According to the reservoir characteristics and the current situation of CO2 utilization during thermal recovery in an unconsolidated sandstone heavy oil reservoir, the mechanism and law of porosity and permeability change in an unconsolidated sandstone heavy oil reservoir during CO2+steam and CO2+steam+ sodium alpha-olefin sulfonate (AOS) injection were studied by combining a static monomineral water-rock reaction and a dynamic polymineral sand pack displacement experiment. In the static water-rock reaction between CO2 and monomineral of reservoir rock, the dissolution degree of monomineral at 200°C is greater than that at 100°C and 300°C, and the order of mineral dissolution is illite, montmorillonite, kaolinite, and quartz. Besides, the dissolution rate of single rock minerals decreased significantly in the system of CO2 with AOS. In the polymineral sand pack displacement experiment, the porosity gradually decreases by CO2 multicomponent thermal fluid, and the permeability first decreases and then increases by CO2 multicomponent thermal fluid, but the permeability change is only about 0.5% by CO2+steam+ AOS, which is mainly attributed to the adsorption of AOS on the rock surface, and it is confirmed in the infrared spectrum of unconsolidated sand after displacement. This also shows that CO2+steam+AOS can stabilize the rock skeleton structure of the reservoir and prevent the deterioration of heterogeneity in the subsequent development of thermal recovery of heavy oil reservoirs; therefore, the CO2 multicomponent thermal fluid with chemical agents can improve the damage of a single CO2 thermal fluid to the reservoir.

1. Introduction

Presently, the increasingly severe climate crisis is another serious test in front of all mankind, requiring all sectors of the world to work together to deal with it, of which fossil energy combustion contributes nearly 67% of the global greenhouse gases [1]. For heavy oil, which is the main supply of fossil energy, the CO2 multicomponent thermal fluid injection method will be one of the main technologies to reduce carbon dioxide emissions [2, 3]. The carbon dioxide injection is not only to reduce carbon emissions but also to increase crude oil production, which will be the ultimate goal of the CO2 multicomponent thermal fluid injection method in heavy oil reservoirs [4, 5]. During thermal recovery, the dissolution and transformation of minerals such as quartz and clay near the wellbore occur under a pressure of 12 MPa and a temperature of 300°C [6].
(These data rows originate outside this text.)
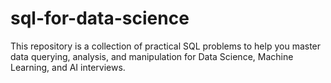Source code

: # sql-for-data-science
This repository is a collection of practical SQL problems to help you master data querying, analysis, and manipulation for Data Science, Machine Learning, and AI interviews.
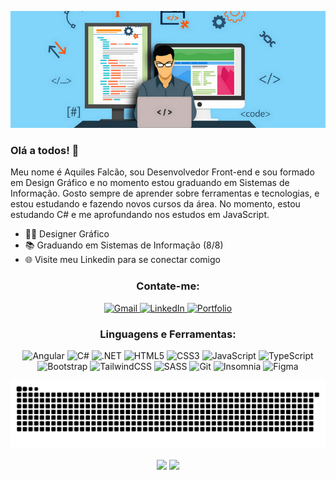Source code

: <p align="center">
  <img src="https://raw.githubusercontent.com/aquilesfalcaoo/aquilesfalcaoo/master/Profile.png" />
</p>

### Olá a todos! 👋

Meu nome é Aquiles Falcão, sou Desenvolvedor Front-end e sou formado em Design Gráfico e no momento estou graduando em Sistemas de Informação. Gosto sempre de aprender sobre ferramentas e tecnologias, e estou estudando e fazendo novos cursos da área. No momento, estou estudando C# e me aprofundando nos estudos em JavaScript.

- :man_student: Designer Gráfico
- 📚 Graduando em Sistemas de Informação (8/8)
- 🌐 Visite meu Linkedin para se conectar comigo

<h3 align="center">Contate-me:</h3>
<p align="center">
  <a href="mailto:aquilesfalcaoo@gmail.com">
    <img alt="Gmail" src="https://img.shields.io/badge/Gmail-D14836?style=for-the-badge&logo=gmail&logoColor=white" />
  </a>
  <a href="https://www.linkedin.com/in/aquilesfalcaoo/">
    <img alt="LinkedIn" src="https://img.shields.io/badge/linkedin%20-%230077B5.svg?&style=for-the-badge&logo=linkedin&logoColor=white"/>
  </a>
  <a href="https://aquilesfalcao.netlify.app/">
    <img alt="Portfolio" src="https://img.shields.io/badge/Portfolio-%23000000.svg?style=for-the-badge&logo=firefox&logoColor=#FF7139"/>
  </a>
</p>

<h3 align="center">Linguagens e Ferramentas:</h3>
<p align="center">
  <img alt="Angular" src="https://img.shields.io/badge/angular-%23DD0031.svg?style=for-the-badge&logo=angular&logoColor=white"/>
  <img alt="C#" src="https://img.shields.io/badge/c%23-%23239120.svg?style=for-the-badge&logo=c-sharp&logoColor=white" />
  <img alt=".NET" src="https://img.shields.io/badge/.NET-5C2D91?style=for-the-badge&logo=.net&logoColor=white" />
  <img alt="HTML5" src="https://img.shields.io/badge/html5%20-%23E34F26.svg?&style=for-the-badge&logo=html5&logoColor=white"/>
  <img alt="CSS3" src="https://img.shields.io/badge/css3%20-%231572B6.svg?&style=for-the-badge&logo=css3&logoColor=white"/>
  <img alt="JavaScript" src="https://img.shields.io/badge/javascript%20-%23323330.svg?&style=for-the-badge&logo=javascript&logoColor=%23F7DF1E"/>
  <img alt="TypeScript" src="https://img.shields.io/badge/typescript-%23007ACC.svg?style=for-the-badge&logo=typescript&logoColor=white"/>
  <br>
  <img alt="Bootstrap" src="https://img.shields.io/badge/bootstrap%20-%23563D7C.svg?&style=for-the-badge&logo=bootstrap&logoColor=white"/>
  <img alt="TailwindCSS" src="https://img.shields.io/badge/tailwindcss-%2338B2AC.svg?style=for-the-badge&logo=tailwind-css&logoColor=white" />
  <img alt="SASS" src="https://img.shields.io/badge/SASS%20-hotpink.svg?&style=for-the-badge&logo=SASS&logoColor=white"/>
  <img alt="Git" src="https://img.shields.io/badge/git%20-%23F05033.svg?&style=for-the-badge&logo=git&logoColor=white"/>
  <img alt="Insomnia" src="https://img.shields.io/badge/Insomnia-black?style=for-the-badge&logo=insomnia&logoColor=5849BE"/>
  <img alt="Figma" src="https://img.shields.io/badge/figma-%23F24E1E.svg?style=for-the-badge&logo=figma&logoColor=white" />
</p>

<p align="center">
  <img src="https://raw.githubusercontent.com/aquilesfalcaoo/aquilesfalcaoo/master/github-contribution-grid-snake.svg" />
</p>

<p align = "center">
  <img src = "https://github-readme-stats.vercel.app/api?username=aquilesfalcaoo&show_icons=true&theme=dark&line_height=33">
  <img src = "https://github-readme-stats.vercel.app/api/top-langs/?username=aquilesfalcaoo&hide=java,html,python&theme=dark&line_height=33">
</p>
In comparison, the influence of temperature and pH on mineral corrosion is stronger than that of ionic strength and pressure under dynamic conditions, so the coinjection of CO2 and steam will cause the dissolution of reservoir quartz and the transformation of clay minerals [7, 8]. The chemical changes in reservoir rock structure and composition cause the cementation strength of the weakly consolidated rock to weaken again, so that the reservoir framework fines can migrate under a little shearing action [9, 10]. With the increase of CO2 and steam injection volume, the skeleton fines continue to peel off, migrate, and flow out, which expands the pore throat radius of the reservoir and further causes steam channelling. As shown in Figure 1, the formation of the reticulate steam thief region will affect production and make CO2 storage and utilization less than expected. Previous studies have shown that CO2 foam can reduce interlayer and intralayer interference and improve the steam displacement effect of a heterogeneous reservoir [1113]. And foam can slow down the rapid breakthrough of CO2 to achieve the purpose of thermal CO2 flooding. Although studies on the physical properties of reservoir rocks caused by the interaction of steam+CO2 with reservoir rocks have been reported, the study did not mention the effects of thermal force, chemical agent, and gas on the skeleton of the reservoir rock. It is particularly important to study the variation law of reservoir porosity and permeability during multicomponent thermal fluid injection [14, 15].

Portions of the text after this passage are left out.